Work item:
Give back exactly the stretch of data below from the line holding "Week 02: Professionalism, Teams, and" through the line holding "processes, stakeholder needs", both ends included, and leave the remaining lines out.

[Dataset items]
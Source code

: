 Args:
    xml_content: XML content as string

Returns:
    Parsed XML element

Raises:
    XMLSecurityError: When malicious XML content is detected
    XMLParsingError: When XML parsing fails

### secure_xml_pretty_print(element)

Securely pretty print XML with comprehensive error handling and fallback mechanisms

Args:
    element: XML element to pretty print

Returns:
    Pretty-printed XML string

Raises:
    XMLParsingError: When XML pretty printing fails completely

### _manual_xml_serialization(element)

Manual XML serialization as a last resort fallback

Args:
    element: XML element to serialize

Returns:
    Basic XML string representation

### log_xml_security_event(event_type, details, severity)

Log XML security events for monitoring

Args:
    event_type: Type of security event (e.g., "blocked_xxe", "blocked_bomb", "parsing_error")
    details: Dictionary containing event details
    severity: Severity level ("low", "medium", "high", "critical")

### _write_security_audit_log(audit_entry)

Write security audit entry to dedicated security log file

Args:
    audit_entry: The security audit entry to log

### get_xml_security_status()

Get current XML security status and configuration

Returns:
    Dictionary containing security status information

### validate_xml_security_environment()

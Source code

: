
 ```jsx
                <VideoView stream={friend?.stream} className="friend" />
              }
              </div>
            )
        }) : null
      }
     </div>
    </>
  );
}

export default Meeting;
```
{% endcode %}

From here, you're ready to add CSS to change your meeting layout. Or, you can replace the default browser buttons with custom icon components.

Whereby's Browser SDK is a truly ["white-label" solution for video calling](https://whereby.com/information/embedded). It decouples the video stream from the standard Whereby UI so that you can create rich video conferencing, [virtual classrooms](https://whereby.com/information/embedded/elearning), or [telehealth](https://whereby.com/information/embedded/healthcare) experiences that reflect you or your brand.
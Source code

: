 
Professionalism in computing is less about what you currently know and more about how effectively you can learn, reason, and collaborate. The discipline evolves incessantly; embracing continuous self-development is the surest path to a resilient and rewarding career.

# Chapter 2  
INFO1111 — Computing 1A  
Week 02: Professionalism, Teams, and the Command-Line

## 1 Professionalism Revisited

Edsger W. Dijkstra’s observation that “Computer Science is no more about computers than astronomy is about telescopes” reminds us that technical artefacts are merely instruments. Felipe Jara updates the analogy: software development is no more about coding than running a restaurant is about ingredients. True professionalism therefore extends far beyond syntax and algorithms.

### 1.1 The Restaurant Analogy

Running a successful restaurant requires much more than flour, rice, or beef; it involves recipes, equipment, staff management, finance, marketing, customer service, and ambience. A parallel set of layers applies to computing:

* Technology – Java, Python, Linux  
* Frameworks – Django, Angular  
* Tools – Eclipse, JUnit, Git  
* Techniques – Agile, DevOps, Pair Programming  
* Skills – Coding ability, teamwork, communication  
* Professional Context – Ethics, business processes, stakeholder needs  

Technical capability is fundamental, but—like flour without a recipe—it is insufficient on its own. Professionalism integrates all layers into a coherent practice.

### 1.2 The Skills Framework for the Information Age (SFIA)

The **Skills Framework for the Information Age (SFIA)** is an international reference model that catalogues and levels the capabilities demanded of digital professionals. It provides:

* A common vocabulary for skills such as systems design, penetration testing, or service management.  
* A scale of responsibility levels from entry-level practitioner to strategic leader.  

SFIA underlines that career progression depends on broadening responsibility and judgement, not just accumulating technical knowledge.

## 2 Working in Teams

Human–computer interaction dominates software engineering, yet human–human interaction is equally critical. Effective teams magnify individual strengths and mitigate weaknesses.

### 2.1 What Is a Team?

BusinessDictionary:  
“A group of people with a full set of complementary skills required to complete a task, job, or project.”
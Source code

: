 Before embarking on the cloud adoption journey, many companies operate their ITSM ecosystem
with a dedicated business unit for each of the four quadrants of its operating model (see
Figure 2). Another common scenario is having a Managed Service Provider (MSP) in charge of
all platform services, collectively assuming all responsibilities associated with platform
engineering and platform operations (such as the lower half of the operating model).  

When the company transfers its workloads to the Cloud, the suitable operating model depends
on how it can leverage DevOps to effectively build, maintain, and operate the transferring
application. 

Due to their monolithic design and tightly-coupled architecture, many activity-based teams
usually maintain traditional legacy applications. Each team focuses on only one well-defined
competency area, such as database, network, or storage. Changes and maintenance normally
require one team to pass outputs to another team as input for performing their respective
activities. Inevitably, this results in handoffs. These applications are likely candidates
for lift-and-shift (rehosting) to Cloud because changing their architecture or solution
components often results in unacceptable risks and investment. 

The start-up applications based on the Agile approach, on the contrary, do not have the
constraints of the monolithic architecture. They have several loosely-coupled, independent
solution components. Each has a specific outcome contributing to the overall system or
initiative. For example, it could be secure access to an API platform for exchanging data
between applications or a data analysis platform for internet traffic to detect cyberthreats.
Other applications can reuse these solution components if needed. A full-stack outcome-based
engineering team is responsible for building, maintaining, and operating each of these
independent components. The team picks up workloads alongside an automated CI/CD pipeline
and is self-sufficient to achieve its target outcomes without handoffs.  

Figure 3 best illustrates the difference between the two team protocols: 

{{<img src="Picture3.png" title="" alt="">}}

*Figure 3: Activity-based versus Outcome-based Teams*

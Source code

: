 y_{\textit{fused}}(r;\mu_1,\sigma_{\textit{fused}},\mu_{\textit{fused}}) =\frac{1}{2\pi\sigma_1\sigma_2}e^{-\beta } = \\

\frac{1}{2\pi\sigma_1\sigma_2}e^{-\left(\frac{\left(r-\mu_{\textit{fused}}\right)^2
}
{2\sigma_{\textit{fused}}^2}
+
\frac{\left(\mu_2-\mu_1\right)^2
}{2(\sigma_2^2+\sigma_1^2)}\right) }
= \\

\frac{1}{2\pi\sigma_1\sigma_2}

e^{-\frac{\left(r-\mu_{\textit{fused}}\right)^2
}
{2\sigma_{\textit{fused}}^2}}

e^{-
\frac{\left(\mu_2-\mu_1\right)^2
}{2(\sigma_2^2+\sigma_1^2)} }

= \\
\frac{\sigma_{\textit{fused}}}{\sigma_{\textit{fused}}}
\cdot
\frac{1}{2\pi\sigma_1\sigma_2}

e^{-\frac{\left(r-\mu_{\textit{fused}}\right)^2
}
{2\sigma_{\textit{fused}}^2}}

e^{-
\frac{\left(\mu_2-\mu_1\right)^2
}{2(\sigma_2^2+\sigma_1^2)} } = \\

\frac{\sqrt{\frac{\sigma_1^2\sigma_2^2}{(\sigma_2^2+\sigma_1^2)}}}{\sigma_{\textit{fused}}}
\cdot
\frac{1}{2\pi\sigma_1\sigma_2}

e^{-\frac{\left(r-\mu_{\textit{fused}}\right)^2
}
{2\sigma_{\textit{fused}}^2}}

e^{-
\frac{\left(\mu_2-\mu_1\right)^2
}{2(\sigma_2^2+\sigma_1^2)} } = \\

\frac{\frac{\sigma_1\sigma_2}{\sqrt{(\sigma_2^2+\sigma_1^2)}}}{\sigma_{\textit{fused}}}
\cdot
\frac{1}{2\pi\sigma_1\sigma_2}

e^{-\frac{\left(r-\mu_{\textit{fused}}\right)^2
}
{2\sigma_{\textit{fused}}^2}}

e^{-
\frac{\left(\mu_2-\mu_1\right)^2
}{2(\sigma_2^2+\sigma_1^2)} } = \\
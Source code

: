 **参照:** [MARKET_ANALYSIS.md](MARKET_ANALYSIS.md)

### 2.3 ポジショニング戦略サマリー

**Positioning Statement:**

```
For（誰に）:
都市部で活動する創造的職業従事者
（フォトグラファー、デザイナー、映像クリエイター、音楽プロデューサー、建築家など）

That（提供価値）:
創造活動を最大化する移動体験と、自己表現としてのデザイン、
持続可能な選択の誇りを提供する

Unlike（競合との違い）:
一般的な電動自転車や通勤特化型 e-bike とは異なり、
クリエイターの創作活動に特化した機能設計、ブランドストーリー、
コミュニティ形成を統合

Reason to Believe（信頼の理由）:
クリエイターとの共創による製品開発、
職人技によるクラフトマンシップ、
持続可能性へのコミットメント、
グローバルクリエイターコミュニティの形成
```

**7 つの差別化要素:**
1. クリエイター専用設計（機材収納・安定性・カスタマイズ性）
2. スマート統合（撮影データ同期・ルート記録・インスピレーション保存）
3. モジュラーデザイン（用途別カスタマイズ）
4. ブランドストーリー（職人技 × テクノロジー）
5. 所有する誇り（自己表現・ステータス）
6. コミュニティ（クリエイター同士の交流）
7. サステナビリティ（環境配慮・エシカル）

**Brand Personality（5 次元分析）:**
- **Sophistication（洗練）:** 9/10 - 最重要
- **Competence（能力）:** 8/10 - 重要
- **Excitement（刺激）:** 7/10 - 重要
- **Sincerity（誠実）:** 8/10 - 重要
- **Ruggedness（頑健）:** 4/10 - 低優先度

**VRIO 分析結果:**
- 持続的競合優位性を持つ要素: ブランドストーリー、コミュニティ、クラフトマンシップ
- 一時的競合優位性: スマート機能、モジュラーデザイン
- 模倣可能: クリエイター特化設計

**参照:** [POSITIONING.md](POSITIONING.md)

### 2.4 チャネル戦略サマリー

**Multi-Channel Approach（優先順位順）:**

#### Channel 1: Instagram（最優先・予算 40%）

Exercise response:
Week 02: Professionalism, Teams, and the Command-Line

## 1 Professionalism Revisited

Edsger W. Dijkstra’s observation that “Computer Science is no more about computers than astronomy is about telescopes” reminds us that technical artefacts are merely instruments. Felipe Jara updates the analogy: software development is no more about coding than running a restaurant is about ingredients. True professionalism therefore extends far beyond syntax and algorithms.

### 1.1 The Restaurant Analogy

Running a successful restaurant requires much more than flour, rice, or beef; it involves recipes, equipment, staff management, finance, marketing, customer service, and ambience. A parallel set of layers applies to computing:

* Technology – Java, Python, Linux  
* Frameworks – Django, Angular  
* Tools – Eclipse, JUnit, Git  
* Techniques – Agile, DevOps, Pair Programming  
* Skills – Coding ability, teamwork, communication  
* Professional Context – Ethics, business processes, stakeholder needs  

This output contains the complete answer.